ペットボトルのお茶は「需要の所得弾力性が1より小さく、0よりも大きくなる(はず)」なので必需品だと言えます。
中級財の場合(ε=0)
所得弾力性(ε)が0に等しい(ε =0)なら
この財は中級財(中立財)である。
「中級財(中立財)」は次のような特徴があります。
- 所得が増えても(減っても)、需要は変わらない
例えば
持病の薬などが中級財に近いです。
所得が増えようと減ろうと、飲む薬の量は変わりません。
ただし、所得が減ると飲む薬の量を減らそうとする人もいるので、完ぺきに中級財と言えるわけではありません。このように考えると、完ぺきに中級財となる財は基本はないと考えて良いです。
下級財の場合(ε<0)
所得弾力性(ε)が0よりも小さい(ε< 0)なら
この財は下級財(劣等財)である。
「下級品(劣等財)」は次のような特徴があります。
- 所得が増えれば、需要が減る
- 所得が減れば、需要が増える
例えば
カップ麺
お金に余裕が出てくると、カップ麺などを食べる機会が減ります。逆に所得が減り始めると、カップ麺で済ませてしまおうと思う人が増えてきます。

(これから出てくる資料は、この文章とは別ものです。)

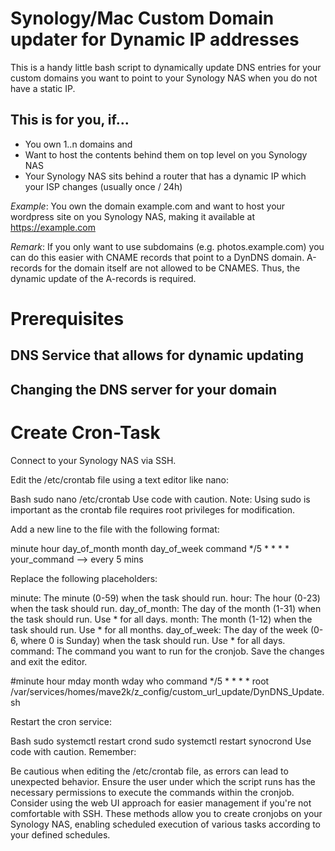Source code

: # Synology/Mac Custom Domain updater for Dynamic IP addresses

This is a handy little bash script to dynamically update DNS entries for your custom domains you want to point to your Synology NAS when you do not have a static IP.

## This is for you, if...

- You own 1..n domains and
- Want to host the contents behind them on top level on you Synology NAS
- Your Synology NAS sits behind a router that has a dynamic IP which your ISP changes (usually once / 24h)

*Example*: You own the domain example.com and want to host your wordpress site on you Synology NAS, making it available at https://example.com

*Remark*: If you only want to use subdomains (e.g. photos.example.com) you can do this easier with CNAME records that point to a DynDNS domain. A-records for the domain itself are not allowed to be CNAMES. Thus, the dynamic update of the A-records is required.

# Prerequisites

## DNS Service that allows for dynamic updating

## Changing the DNS server for your domain





# Create Cron-Task

Connect to your Synology NAS via SSH.

Edit the /etc/crontab file using a text editor like nano:

Bash
sudo nano /etc/crontab
Use code with caution.
Note: Using sudo is important as the crontab file requires root privileges for modification.

Add a new line to the file with the following format:

minute hour day_of_month month day_of_week command
*/5 * * * * your_command --> every 5 mins


Replace the following placeholders:

minute: The minute (0-59) when the task should run.
hour: The hour (0-23) when the task should run.
day_of_month: The day of the month (1-31) when the task should run. Use * for all days.
month: The month (1-12) when the task should run. Use * for all months.
day_of_week: The day of the week (0-6, where 0 is Sunday) when the task should run. Use * for all days.
command: The command you want to run for the cronjob.
Save the changes and exit the editor.

#minute hour    mday    month   wday    who command
*/5   *   *   *   *   root    /var/services/homes/mave2k/z_config/custom_url_update/DynDNS_Update.sh

Restart the cron service:

Bash
sudo systemctl restart crond
sudo systemctl restart synocrond
Use code with caution.
Remember:

Be cautious when editing the /etc/crontab file, as errors can lead to unexpected behavior.
Ensure the user under which the script runs has the necessary permissions to execute the commands within the cronjob.
Consider using the web UI approach for easier management if you're not comfortable with SSH.
These methods allow you to create cronjobs on your Synology NAS, enabling scheduled execution of various tasks according to your defined schedules.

つまり、所得が増えた時に、需要が減る一方で、所得が減ったときは、需要が増えるカップ麺は、下級財(劣等財)に分類されます。
カップ麺は「需要の所得弾力性が0より小さくなる(はず)」なので下級財だと言えます。
さらに詳しく
ちなみにですが、上級財や下級財は、相対的なものです。どの財も状況により、上級財にも下級財にもなります。
- カップ麺とステーキが並べば「カップ麺は下級財」「ステーキは上級財」になります。

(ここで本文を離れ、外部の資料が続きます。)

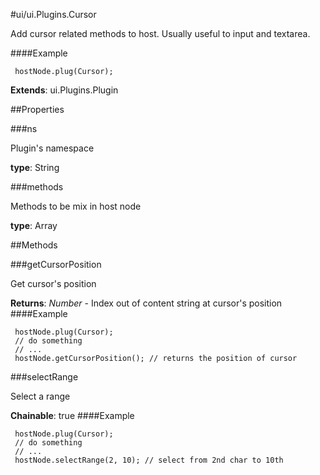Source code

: #ui/ui.Plugins.Cursor

Add cursor related methods to host. Usually useful to input and textarea.

####Example

     hostNode.plug(Cursor);

**Extends**: ui.Plugins.Plugin

##Properties

###ns

Plugin's namespace

**type**: String

###methods

Methods to be mix in host node

**type**: Array

##Methods

###getCursorPosition

Get cursor's position

**Returns**: _Number_ - Index out of content string at cursor's position
####Example

     hostNode.plug(Cursor);
     // do something
     // ...
     hostNode.getCursorPosition(); // returns the position of cursor

###selectRange

Select a range

**Chainable**: true
####Example

     hostNode.plug(Cursor);
     // do something
     // ...
     hostNode.selectRange(2, 10); // select from 2nd char to 10th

- しかし、カップ麺とパンの耳が並べば「カップ麺は上級財」「パンの耳は下級財」になります。
このように、上級財や下級財の分類は置かれた状況によって変化するので、柔軟に考えることが必要です。
「需要の所得弾力性」の求め方(計算)
計算問題では需要の所得弾力性の式を使います。
需要の所得弾力性(ε)の式
需要の所得弾力性(ε)=需要の変化率(%)/所得の変化率(%)
=「ΔD/D」/「ΔM/M」
※Δ= (変化後の数字)-(変化前の数字)で求められます。ただし、微分が必要なときは微分して求めます。

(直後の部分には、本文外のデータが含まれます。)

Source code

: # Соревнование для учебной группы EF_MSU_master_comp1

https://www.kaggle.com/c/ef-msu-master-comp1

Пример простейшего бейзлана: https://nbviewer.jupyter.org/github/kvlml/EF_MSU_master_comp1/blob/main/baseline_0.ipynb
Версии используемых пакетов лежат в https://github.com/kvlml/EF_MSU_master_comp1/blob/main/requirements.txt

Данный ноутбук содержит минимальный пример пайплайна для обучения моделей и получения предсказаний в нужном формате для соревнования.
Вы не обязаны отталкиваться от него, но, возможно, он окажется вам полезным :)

所得弾力性を求める問題は大きく2つのパターンがあります。
- 1つは、所得・消費量の変化前後の数字が分かっているパターン
- もう1つは需要関数から求めるパターン
順番に見ていきましょう。
通常の計算で求める
普通に計算できるのは、変化前と変化後の数値が分かる場合です。
例えば
- 所得が1,000円で、消費量(需要量)が10の財がある
- 所得が1,100円になり、消費量が20となった
需要の所得弾力性を求めて、この財が奢侈品か必需品かを判断する。
計算方法
変化前と変化後の数値が分かるため、微分をせずに普通に計算します。
- 所得変化:(1,100-1,000)/1,000=0.1
- 需要変化:(20-10/10)=1
「需要の変化率=1」/「所得の変化率=0.1」=10
需要の所得弾力性が、1よりも大きいため、この財は奢侈品である。
需要関数から求める(微分)
例えば
- 効用関数「U(x, y)= x・y」
- 所得(M)=90
- X財の価格が1
- Y財の価格が3
このとき、消費者均衡点におけるX財の需要の所得弾力性はいくらか?
まず
消費者均衡点は、最適消費点のこと
なので最適消費点(効用最大化)を求めるところから始める。
ここからは、最適消費点の求め方を知っている前提で計算していきます。もし分からない所が出てきたら、最適消費点の求め方で確認してください。
ここでは「予算制約線の傾き=限界代替率」で最適消費点を求めます
① 予算制約線の傾きを求める
- 「予算制約線(M)=(X財価格×X財の消費量)+(Y財価格×Y財の消費量)」
「X財の消費量=x」「Y財の消費量=y」として「予算制約線:90=1x+3y」とします。
- 90=1x+3y
- 3y=-1x+90
- y=-(1/3)x+30
② 効用関数から限界代替率を求める
「U=xy」から「y=U/x」へ変形後に微分します。
- 「y=U/x」を微分する※と‥
- 「-U/xの2乗(=-U・xの-2乗)」
- 「-U/xの2乗」に「U=xy」を代入
- 「-U(=xy)/xの2乗」⇒「-xy/xの2乗」=「-y/x」
※分数は「マイナス○乗」と表記されることに注意する。そのため「1/x」は「xの-1乗」と表記できます。この状態から微分する。微分は「乗数を1減らして手前に持ってくる」ので、「xの-1乗」の乗数を1減らすと「xの-2乗」となります。-1を手前に持ってくるので「-1・xの-2乗」です。以上より「-1・xの-2乗」ですが、分数で表記すると「-1/xの2乗」となります。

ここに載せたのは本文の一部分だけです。